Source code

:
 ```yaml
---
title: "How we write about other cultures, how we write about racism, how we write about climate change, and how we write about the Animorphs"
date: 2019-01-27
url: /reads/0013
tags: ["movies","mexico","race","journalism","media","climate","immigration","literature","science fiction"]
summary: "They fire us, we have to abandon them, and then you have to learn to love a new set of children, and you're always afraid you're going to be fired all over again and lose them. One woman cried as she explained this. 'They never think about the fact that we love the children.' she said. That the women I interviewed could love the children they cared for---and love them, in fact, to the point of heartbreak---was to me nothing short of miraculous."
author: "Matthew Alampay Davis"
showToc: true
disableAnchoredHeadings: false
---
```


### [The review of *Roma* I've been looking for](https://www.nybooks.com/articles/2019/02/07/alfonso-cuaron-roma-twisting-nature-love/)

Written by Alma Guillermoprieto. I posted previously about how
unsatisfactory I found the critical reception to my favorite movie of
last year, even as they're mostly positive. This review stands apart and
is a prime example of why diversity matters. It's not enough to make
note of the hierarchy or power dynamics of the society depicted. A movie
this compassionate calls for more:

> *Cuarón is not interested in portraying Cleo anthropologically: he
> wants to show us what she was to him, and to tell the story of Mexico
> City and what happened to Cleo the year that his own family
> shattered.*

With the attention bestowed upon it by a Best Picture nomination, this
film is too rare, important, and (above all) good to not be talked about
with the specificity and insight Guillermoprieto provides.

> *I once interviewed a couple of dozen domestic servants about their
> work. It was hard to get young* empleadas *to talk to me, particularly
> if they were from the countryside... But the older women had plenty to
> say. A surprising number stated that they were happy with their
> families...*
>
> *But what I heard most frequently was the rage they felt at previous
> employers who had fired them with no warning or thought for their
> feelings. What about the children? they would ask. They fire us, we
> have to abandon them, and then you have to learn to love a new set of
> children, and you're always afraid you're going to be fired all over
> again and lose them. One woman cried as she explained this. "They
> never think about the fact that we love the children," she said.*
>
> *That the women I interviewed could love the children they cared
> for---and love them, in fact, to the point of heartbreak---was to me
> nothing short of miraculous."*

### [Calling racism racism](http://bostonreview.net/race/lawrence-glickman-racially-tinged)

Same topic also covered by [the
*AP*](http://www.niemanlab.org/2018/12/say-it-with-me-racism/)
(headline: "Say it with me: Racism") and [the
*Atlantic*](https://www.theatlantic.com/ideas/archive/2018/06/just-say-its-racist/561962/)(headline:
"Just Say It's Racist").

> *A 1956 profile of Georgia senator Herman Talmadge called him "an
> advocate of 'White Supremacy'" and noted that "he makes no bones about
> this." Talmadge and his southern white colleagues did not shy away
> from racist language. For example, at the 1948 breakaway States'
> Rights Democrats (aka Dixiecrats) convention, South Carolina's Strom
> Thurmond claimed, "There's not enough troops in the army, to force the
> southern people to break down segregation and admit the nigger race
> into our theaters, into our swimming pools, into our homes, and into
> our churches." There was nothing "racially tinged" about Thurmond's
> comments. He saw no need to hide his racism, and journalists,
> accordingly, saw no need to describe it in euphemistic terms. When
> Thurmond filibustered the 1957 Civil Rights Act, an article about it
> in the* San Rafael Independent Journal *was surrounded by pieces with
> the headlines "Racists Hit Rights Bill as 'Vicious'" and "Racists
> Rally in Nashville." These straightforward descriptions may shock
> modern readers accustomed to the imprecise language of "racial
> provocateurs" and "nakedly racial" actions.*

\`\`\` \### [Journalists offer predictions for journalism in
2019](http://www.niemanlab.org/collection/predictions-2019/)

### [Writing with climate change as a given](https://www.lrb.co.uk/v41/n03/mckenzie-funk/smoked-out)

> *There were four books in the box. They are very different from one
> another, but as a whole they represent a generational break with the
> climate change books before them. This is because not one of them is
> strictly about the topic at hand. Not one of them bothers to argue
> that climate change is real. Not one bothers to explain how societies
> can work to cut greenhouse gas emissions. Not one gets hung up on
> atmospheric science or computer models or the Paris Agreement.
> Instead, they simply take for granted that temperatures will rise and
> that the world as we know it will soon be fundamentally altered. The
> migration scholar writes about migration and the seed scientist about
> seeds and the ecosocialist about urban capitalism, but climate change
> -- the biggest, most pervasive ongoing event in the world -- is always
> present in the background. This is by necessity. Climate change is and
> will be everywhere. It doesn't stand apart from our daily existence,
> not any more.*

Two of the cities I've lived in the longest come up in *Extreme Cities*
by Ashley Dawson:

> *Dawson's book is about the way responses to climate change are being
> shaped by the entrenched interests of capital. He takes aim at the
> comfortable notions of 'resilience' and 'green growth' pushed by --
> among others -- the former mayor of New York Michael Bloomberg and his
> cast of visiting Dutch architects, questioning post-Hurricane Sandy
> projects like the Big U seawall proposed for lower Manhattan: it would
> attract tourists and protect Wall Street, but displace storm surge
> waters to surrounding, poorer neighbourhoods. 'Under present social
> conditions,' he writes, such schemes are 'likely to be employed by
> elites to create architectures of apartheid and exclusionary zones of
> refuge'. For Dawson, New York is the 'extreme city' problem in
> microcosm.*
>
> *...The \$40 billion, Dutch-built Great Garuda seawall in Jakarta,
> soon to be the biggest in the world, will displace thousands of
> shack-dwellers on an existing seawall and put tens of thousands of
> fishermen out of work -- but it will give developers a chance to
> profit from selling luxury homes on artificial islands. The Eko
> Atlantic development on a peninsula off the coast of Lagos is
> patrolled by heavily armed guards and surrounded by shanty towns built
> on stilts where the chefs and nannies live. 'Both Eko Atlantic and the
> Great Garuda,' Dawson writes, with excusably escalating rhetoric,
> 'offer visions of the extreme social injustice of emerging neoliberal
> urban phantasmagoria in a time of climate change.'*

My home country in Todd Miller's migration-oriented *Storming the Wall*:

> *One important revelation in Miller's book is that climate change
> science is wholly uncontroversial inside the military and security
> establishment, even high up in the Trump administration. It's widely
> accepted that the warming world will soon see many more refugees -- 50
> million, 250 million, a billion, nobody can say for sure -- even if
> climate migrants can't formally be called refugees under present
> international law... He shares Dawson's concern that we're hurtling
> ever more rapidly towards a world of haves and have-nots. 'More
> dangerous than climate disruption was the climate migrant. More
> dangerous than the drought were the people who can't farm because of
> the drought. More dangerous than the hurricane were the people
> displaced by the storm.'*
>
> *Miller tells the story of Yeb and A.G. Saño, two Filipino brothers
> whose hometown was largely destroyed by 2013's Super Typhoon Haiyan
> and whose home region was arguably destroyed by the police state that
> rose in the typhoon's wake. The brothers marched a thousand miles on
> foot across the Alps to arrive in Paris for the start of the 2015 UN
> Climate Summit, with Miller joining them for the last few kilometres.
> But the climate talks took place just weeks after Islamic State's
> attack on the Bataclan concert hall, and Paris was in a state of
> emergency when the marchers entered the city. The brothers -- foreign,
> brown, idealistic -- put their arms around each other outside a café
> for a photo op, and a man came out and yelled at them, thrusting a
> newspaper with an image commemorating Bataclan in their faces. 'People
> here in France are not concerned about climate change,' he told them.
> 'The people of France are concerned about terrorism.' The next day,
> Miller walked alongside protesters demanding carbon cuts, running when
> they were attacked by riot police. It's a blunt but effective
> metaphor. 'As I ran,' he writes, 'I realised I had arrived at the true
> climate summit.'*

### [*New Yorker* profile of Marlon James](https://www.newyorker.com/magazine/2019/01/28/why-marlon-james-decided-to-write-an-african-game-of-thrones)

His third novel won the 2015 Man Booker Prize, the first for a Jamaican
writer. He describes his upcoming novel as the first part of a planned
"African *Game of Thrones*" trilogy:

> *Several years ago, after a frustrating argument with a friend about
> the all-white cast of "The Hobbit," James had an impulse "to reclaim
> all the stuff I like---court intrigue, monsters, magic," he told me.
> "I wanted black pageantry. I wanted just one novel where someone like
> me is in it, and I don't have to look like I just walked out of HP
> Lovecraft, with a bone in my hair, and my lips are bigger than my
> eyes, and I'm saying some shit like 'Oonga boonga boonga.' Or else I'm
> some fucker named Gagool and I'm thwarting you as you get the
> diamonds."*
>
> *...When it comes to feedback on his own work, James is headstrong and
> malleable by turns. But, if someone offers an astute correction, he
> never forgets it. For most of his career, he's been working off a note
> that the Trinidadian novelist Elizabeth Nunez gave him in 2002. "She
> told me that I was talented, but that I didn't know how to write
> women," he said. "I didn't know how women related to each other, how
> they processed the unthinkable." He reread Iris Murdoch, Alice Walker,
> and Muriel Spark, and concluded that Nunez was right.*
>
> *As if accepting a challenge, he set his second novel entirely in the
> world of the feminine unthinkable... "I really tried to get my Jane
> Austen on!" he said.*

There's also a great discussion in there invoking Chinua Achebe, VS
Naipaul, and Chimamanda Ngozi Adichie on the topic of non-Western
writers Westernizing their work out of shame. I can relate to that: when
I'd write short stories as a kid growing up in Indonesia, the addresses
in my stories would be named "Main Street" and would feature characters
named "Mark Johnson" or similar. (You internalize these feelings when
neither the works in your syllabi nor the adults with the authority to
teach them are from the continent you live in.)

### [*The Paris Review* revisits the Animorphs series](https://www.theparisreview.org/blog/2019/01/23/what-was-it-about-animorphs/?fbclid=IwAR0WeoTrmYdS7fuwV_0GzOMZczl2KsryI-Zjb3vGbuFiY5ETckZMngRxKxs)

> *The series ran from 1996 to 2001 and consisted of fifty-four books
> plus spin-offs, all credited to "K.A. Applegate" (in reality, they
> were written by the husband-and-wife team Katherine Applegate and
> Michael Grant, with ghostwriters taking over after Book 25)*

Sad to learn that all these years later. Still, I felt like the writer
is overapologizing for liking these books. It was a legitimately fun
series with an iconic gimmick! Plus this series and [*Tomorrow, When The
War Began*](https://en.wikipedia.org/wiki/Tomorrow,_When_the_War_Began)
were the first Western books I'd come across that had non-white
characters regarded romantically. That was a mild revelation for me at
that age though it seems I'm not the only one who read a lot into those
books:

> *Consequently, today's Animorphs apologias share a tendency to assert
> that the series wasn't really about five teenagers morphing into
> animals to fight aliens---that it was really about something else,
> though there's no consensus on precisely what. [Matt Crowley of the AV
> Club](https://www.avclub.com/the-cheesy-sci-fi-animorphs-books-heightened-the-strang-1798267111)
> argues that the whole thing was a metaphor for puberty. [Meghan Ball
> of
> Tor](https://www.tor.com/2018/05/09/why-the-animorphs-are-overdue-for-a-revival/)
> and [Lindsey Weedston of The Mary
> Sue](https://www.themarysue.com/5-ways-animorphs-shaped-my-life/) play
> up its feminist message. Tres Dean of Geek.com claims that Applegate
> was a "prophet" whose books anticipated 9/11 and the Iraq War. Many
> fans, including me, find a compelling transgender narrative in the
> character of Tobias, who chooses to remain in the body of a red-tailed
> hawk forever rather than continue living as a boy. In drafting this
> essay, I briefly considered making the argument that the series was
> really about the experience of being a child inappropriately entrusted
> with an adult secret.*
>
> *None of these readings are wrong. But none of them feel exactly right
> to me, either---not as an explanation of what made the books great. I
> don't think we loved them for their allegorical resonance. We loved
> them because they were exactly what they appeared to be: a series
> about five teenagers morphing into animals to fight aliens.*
......
- THE TASK -
Within the entries, find all lines holding "unthinkable" and copy each one.

- ANSWER BELOW -
> they processed the unthinkable." He reread Iris Murdoch, Alice Walker,
> world of the feminine unthinkable... "I really tried to get my Jane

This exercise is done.